====== Given data

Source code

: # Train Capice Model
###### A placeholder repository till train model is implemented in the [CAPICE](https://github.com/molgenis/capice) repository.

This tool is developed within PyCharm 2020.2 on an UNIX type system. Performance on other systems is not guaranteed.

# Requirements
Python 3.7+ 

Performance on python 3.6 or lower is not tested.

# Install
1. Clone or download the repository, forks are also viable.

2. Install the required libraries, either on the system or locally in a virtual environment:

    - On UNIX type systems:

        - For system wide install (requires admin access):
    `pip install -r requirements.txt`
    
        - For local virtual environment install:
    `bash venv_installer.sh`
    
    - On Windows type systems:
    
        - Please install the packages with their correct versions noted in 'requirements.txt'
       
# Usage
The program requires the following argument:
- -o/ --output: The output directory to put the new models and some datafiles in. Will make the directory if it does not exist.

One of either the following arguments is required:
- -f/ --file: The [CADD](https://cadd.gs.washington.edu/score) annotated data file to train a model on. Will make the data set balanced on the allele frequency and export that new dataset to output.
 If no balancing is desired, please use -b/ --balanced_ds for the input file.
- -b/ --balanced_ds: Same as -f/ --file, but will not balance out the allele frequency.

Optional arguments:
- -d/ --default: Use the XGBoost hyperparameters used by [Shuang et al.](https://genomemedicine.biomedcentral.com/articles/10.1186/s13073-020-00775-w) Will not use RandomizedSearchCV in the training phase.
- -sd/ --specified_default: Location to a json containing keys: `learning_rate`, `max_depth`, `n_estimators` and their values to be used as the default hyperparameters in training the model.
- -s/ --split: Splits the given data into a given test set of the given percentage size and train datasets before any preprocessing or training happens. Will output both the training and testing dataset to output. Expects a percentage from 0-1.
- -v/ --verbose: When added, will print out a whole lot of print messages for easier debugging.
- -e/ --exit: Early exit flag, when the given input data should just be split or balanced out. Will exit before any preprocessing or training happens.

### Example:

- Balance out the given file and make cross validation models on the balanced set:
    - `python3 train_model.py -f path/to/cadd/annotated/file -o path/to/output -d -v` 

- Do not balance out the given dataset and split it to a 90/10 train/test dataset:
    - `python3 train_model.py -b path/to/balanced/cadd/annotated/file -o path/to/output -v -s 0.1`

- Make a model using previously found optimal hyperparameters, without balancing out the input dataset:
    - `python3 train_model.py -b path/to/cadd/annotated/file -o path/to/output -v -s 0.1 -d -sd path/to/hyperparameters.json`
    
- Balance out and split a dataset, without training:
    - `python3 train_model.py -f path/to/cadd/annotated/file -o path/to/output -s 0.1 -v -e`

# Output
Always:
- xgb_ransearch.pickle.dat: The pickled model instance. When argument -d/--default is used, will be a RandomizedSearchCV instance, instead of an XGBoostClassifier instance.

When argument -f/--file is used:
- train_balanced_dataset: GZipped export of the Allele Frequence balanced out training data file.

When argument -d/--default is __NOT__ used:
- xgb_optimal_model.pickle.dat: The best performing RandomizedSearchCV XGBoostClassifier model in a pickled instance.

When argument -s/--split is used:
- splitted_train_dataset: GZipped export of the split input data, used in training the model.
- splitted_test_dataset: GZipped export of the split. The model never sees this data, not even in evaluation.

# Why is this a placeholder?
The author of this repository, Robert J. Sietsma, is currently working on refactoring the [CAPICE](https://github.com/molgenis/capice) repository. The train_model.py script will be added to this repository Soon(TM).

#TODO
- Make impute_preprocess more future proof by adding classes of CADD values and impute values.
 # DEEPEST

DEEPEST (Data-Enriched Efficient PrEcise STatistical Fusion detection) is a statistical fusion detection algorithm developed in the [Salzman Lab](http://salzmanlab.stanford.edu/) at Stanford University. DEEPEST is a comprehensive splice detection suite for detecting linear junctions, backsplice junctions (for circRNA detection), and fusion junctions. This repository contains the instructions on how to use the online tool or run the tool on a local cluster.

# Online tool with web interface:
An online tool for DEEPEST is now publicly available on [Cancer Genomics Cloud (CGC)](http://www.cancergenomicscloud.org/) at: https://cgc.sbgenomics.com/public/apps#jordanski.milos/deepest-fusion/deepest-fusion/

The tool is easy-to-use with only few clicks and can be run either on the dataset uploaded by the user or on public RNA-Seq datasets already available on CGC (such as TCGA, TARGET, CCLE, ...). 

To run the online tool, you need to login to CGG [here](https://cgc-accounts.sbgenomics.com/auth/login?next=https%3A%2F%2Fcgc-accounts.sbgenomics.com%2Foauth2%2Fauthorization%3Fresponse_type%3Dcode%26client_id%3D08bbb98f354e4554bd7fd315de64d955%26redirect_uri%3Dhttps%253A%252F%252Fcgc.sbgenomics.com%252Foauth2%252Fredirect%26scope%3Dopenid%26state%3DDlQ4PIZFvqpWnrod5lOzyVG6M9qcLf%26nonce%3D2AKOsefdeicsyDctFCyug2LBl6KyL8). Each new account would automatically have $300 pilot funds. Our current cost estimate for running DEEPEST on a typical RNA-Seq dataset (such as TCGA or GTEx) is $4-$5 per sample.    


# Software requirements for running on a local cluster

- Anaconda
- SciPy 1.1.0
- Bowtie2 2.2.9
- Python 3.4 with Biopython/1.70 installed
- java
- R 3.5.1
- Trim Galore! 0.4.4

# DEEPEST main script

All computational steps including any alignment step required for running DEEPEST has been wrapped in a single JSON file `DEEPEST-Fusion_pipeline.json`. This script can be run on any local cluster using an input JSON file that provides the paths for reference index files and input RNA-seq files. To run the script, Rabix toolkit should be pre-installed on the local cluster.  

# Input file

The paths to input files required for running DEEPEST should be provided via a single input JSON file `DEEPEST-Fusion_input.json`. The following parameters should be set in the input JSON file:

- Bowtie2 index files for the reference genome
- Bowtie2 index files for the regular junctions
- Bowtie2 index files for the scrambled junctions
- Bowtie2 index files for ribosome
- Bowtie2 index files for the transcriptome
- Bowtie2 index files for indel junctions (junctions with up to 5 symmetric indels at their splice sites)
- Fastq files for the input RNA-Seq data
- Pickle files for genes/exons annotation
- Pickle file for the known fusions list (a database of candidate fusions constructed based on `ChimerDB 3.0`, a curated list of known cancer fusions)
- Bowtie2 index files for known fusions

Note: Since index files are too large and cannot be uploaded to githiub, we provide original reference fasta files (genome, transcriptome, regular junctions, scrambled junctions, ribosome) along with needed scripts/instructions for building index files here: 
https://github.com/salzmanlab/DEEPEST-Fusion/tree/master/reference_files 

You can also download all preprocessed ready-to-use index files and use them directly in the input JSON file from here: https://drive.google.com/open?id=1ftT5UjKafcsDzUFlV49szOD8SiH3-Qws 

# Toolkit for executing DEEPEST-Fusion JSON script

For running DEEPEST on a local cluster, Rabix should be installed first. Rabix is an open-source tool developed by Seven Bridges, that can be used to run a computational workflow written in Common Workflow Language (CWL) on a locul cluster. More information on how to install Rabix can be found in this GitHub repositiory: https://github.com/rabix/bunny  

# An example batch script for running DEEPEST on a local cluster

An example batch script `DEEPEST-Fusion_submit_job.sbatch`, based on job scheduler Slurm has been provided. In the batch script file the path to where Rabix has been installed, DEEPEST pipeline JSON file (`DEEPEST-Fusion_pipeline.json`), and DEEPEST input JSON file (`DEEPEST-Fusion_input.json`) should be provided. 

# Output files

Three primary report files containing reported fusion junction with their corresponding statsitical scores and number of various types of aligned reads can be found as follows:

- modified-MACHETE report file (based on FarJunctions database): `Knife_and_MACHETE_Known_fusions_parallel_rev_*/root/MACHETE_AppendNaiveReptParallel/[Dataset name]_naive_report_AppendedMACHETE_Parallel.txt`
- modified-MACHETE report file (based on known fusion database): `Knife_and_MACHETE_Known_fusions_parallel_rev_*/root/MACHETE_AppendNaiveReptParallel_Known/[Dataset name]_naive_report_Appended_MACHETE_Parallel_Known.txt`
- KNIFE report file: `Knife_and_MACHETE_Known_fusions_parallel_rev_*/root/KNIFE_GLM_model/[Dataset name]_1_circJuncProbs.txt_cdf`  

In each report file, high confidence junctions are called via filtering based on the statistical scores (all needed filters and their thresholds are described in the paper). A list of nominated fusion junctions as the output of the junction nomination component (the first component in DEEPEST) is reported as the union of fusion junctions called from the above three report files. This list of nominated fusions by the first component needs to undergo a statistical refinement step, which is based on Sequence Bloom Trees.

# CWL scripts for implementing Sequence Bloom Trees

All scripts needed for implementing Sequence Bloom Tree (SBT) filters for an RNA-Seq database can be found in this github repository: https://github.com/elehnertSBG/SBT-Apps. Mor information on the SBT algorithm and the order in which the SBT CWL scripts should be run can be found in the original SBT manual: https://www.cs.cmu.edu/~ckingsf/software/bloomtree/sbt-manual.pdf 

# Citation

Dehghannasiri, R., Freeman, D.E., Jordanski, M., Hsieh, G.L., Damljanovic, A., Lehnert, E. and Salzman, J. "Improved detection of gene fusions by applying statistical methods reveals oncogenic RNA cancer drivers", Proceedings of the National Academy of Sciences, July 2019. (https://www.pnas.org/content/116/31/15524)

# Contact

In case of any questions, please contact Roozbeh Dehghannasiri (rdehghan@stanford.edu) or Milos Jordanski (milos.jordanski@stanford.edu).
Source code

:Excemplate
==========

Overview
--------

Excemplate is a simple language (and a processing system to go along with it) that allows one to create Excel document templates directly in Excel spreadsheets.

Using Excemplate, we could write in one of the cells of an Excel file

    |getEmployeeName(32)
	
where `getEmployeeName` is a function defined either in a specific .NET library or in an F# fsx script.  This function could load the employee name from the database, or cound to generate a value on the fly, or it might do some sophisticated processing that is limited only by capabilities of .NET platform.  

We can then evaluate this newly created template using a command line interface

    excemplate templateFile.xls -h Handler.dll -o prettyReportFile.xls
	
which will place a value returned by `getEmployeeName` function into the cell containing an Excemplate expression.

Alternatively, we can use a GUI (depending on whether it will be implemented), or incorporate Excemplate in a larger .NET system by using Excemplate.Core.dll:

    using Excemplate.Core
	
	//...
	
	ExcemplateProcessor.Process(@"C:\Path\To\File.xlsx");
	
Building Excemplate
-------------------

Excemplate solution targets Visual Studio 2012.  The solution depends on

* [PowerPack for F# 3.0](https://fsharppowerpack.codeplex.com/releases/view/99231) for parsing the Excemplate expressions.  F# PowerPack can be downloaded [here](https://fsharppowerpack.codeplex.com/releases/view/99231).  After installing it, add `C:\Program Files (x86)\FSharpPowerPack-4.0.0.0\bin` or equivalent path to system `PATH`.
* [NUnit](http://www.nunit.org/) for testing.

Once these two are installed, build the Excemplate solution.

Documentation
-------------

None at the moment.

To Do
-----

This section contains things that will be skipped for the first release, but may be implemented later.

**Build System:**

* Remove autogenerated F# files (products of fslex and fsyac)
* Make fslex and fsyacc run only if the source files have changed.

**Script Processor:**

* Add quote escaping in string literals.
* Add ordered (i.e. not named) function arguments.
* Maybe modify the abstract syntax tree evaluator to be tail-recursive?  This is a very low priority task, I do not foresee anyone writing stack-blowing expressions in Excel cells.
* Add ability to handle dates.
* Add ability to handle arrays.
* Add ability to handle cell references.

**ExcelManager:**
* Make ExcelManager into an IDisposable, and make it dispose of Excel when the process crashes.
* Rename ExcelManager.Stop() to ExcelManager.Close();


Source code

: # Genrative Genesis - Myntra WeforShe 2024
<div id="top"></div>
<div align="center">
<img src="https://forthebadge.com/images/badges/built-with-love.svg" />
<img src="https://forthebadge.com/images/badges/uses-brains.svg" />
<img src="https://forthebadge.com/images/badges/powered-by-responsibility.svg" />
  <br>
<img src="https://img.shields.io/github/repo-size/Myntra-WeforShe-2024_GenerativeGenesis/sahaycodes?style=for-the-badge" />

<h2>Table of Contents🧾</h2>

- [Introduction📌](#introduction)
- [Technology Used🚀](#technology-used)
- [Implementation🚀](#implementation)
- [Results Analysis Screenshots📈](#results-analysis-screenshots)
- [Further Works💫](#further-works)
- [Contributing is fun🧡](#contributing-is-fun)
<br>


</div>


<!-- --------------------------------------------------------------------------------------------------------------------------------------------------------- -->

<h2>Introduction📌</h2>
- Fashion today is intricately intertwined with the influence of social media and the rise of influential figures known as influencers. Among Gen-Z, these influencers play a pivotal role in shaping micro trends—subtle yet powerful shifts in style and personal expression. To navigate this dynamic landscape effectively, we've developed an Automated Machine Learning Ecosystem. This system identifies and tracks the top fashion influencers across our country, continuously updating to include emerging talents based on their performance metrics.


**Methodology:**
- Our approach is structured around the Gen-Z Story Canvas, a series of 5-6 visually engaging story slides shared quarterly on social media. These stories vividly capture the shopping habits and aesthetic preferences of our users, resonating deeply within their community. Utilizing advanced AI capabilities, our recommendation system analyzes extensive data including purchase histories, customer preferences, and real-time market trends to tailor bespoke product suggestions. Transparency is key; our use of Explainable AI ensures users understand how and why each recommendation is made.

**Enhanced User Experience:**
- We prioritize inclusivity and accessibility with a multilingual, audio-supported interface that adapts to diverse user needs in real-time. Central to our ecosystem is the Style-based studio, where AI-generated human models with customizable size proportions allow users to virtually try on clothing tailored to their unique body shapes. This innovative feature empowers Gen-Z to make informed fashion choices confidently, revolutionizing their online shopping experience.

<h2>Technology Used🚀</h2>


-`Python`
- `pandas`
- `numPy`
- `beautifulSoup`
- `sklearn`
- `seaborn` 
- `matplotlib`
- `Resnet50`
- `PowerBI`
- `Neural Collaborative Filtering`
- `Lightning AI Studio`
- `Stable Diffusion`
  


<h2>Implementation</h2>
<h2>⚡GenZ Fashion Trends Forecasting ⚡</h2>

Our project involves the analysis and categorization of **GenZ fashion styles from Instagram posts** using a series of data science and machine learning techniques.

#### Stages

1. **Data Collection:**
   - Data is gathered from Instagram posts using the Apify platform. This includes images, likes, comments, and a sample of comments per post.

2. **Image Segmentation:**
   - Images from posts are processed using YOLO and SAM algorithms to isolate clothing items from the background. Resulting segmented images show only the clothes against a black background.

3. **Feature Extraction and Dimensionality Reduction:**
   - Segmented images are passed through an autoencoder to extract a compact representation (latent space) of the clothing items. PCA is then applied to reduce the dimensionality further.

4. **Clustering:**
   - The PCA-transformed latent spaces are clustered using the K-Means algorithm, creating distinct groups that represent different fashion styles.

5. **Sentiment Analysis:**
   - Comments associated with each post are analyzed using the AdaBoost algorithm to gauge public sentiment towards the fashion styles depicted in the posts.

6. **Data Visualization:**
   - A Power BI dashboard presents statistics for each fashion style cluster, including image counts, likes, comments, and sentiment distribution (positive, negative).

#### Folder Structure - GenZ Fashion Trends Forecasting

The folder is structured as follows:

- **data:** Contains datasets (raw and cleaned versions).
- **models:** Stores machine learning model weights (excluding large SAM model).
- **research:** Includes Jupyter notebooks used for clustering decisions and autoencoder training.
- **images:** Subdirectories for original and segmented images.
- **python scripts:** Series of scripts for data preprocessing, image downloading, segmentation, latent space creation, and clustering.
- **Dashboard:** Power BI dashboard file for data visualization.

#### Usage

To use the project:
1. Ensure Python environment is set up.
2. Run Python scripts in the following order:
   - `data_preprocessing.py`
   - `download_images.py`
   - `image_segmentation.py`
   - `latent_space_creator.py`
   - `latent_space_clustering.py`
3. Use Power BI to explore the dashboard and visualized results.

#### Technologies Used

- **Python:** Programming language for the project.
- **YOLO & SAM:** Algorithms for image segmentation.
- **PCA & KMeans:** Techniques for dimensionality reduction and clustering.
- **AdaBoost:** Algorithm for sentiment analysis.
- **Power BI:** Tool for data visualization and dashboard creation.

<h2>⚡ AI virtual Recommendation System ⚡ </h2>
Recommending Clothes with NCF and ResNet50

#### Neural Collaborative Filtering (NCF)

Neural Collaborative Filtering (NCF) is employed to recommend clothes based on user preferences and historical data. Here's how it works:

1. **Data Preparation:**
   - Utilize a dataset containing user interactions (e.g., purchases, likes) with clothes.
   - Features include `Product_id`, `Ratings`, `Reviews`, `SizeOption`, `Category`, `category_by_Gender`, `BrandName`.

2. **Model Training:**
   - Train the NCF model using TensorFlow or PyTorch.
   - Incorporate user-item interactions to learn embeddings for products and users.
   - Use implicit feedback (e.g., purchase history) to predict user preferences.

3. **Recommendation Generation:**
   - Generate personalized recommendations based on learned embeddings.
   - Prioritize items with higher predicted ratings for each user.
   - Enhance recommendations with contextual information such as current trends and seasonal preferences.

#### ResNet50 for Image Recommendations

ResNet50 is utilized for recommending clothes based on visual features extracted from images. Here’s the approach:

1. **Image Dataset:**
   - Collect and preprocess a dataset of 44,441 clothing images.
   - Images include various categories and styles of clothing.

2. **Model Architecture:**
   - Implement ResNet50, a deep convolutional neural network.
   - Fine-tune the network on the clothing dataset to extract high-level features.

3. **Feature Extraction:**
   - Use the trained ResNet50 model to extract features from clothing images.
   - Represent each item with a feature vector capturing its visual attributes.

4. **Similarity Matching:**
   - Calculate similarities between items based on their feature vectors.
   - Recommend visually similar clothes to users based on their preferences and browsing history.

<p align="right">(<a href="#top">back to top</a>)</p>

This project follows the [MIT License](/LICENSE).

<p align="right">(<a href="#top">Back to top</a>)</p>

============

Goal of the exercise
Which lines run from the one holding "You can also" through the one holding "For running DEEPEST on a local cluster, Rabix" in the records above? Repeat them exactly, both included, and nothing more.

Answer to the problem
You can also download all preprocessed ready-to-use index files and use them directly in the input JSON file from here: https://drive.google.com/open?id=1ftT5UjKafcsDzUFlV49szOD8SiH3-Qws 

# Toolkit for executing DEEPEST-Fusion JSON script

For running DEEPEST on a local cluster, Rabix should be installed first. Rabix is an open-source tool developed by Seven Bridges, that can be used to run a computational workflow written in Common Workflow Language (CWL) on a locul cluster. More information on how to install Rabix can be found in this GitHub repositiory: https://github.com/rabix/bunny  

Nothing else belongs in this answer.